To enable Pipeline Mode, follow the steps for your data warehouse:

BigQuery

  1. (strongly recommended, but optional) Create a dedicated dataset to which GrowthBook will write temporary tables. This will keep your data warehouse clean and ensure that we are only writing to a dedicated space.
  2. Grant permissions to create tables to the role connecting GrowthBook to your warehouse. You can do this by granting your GrowthBook Service Account the BigQuery Data Editor role on the new datahouse. You can also give only BigQuery table reading and writing permissions on that dataset if you want to be more restrictive.
  3. Navigate to your BigQuery Data Source in GrowthBook and scroll down to "Data Pipeline Settings"
  4. Click "Edit" and enable pipeline mode, set the destination dataset to your new dedicated GrowthBook dataset from step 1, and set the number of hours you will retain our temporary tables. We recommend at least 6 hours and the default is 24.

Snowflake

  1. (strongly recommended, but optional) Create a dedicated schema to which GrowthBook will write temporary tables. This will keep your data warehouse clean and ensure that we are only writing to a dedicated space.
  2. Grant permissions to create tables to the role connecting GrowthBook to your warehouse. The Snowflake role attached to GrowthBook will need CREATE TABLE, SELECT - FUTURE TABLE, and USAGE on the schema created in step 1.
  3. Navigate to your Snowflake Data Source in GrowthBook and scroll down to "Data Pipeline Settings"
  4. Click "Edit" and enable pipeline mode, set the destination schema to your new dedicated GrowthBook schema from step 1, and set the number of hours you will retain our temporary tables. For Snowflake, we recommend leaving the value at 24 as Snowflake's retention is set in days and we will round up to the nearest day.

Databricks

Databricks works slightly differently. Instead of creating a temporary table, we create a regular table for the deduped units assignment and then DROP that table when analysis is completed.

note

Using pipeline mode in Databricks requires either granting DROP permissions to the Databricks account that GrowthBook uses, or leaving many tables in your schema you have to manually delete later! For this reason we strongly recommend a standalone schema for GrowthBook to use to write tables to.

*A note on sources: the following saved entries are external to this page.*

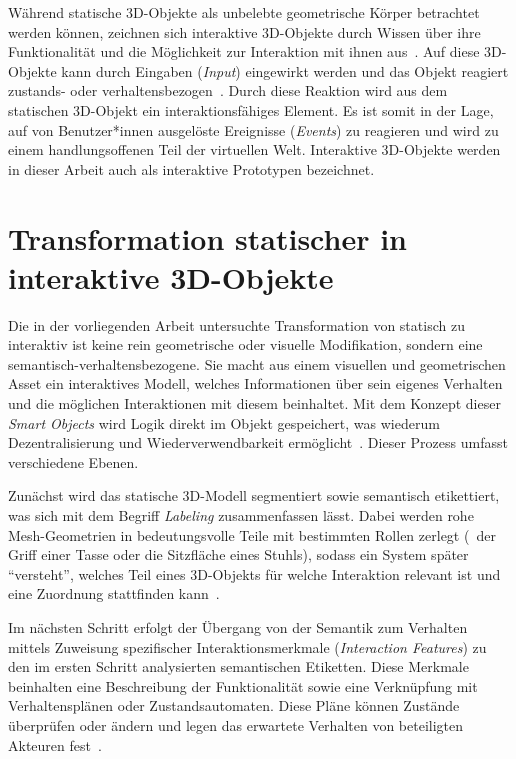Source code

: Während statische 3D-Objekte als unbelebte geometrische Körper betrachtet werden können, zeichnen sich interaktive 3D-Objekte durch Wissen über ihre Funktionalität und die Möglichkeit zur Interaktion mit ihnen aus~\cite{kallmannModelingBehaviorsInteractive2002}.
Auf diese 3D-Objekte kann durch Eingaben (\textit{Input}) eingewirkt werden und das Objekt reagiert zustands- oder verhaltensbezogen~\cite{steuerDefiningVirtualReality1992}.
Durch diese Reaktion wird aus dem statischen 3D-Objekt ein interaktionsfähiges Element.
Es ist somit in der Lage, auf von Benutzer*innen ausgelöste Ereignisse (\textit{Events}) zu reagieren und wird zu einem handlungsoffenen Teil der virtuellen Welt. Interaktive 3D-Objekte werden in dieser Arbeit auch als interaktive Prototypen bezeichnet.

\section{Transformation statischer in interaktive 3D-Objekte}

Die in der vorliegenden Arbeit untersuchte Transformation von statisch zu interaktiv ist keine rein geometrische oder visuelle Modifikation, sondern eine semantisch-verhaltensbezogene.
Sie macht aus einem visuellen und geometrischen Asset ein interaktives Modell, welches Informationen über sein eigenes Verhalten und die möglichen Interaktionen mit diesem beinhaltet.
Mit dem Konzept dieser \textit{Smart Objects} wird Logik direkt im Objekt gespeichert, was wiederum Dezentralisierung und Wiederverwendbarkeit ermöglicht~\cite{kallmannModelingBehaviorsInteractive2002}. Dieser Prozess umfasst verschiedene Ebenen.

Zunächst wird das statische 3D-Modell segmentiert sowie semantisch etikettiert, was sich mit dem Begriff \textit{Labeling} zusammenfassen lässt.
Dabei werden rohe Mesh-Geometrien in bedeutungsvolle Teile mit bestimmten Rollen zerlegt (\zB~der Griff einer Tasse oder die Sitzfläche eines Stuhls), sodass ein System später \enquote{versteht}, welches Teil eines 3D-Objekts für welche Interaktion relevant ist und eine Zuordnung stattfinden kann~\cite{moPartNetLargescaleBenchmark2018}\cite{hassaninVisualAffordanceFunction2021}.

Im nächsten Schritt erfolgt der Übergang von der Semantik zum Verhalten mittels Zuweisung spezifischer Interaktionsmerkmale (\textit{Interaction Features}) zu den im ersten Schritt analysierten semantischen Etiketten. Diese Merkmale beinhalten eine Beschreibung der Funktionalität sowie eine Verknüpfung mit Verhaltensplänen oder Zustandsautomaten. Diese Pläne können Zustände überprüfen oder ändern und legen das erwartete Verhalten von beteiligten Akteuren fest~\cite{kallmannModelingBehaviorsInteractive2002}.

  1. (strongly recommended, but optional) Create a dedicated schema to which GrowthBook will write temporary tables. This will keep your data warehouse clean and ensure that we are only writing to and dropping from a dedicated space.
  2. Grant permissions to your user account or service principal that already has read permission in your warehouse. That user/service principle will need to be able to USE SCHEMA, CREATE TABLE, DROP TABLE, and to SELECT and EXECUTE in the schema.
  3. Navigate to your Databricks Data Source in GrowthBook and scroll down to "Data Pipeline Settings"
  4. Click "Edit" and enable pipeline mode, set the destination schema to your new dedicated GrowthBook schema from step 1, and whether you want the table to be deleted (we recommend you leave this setting on as we will not re-use these tables at a later date). If this setting is off, you'll need to manually delete the tables that GrowthBook creates.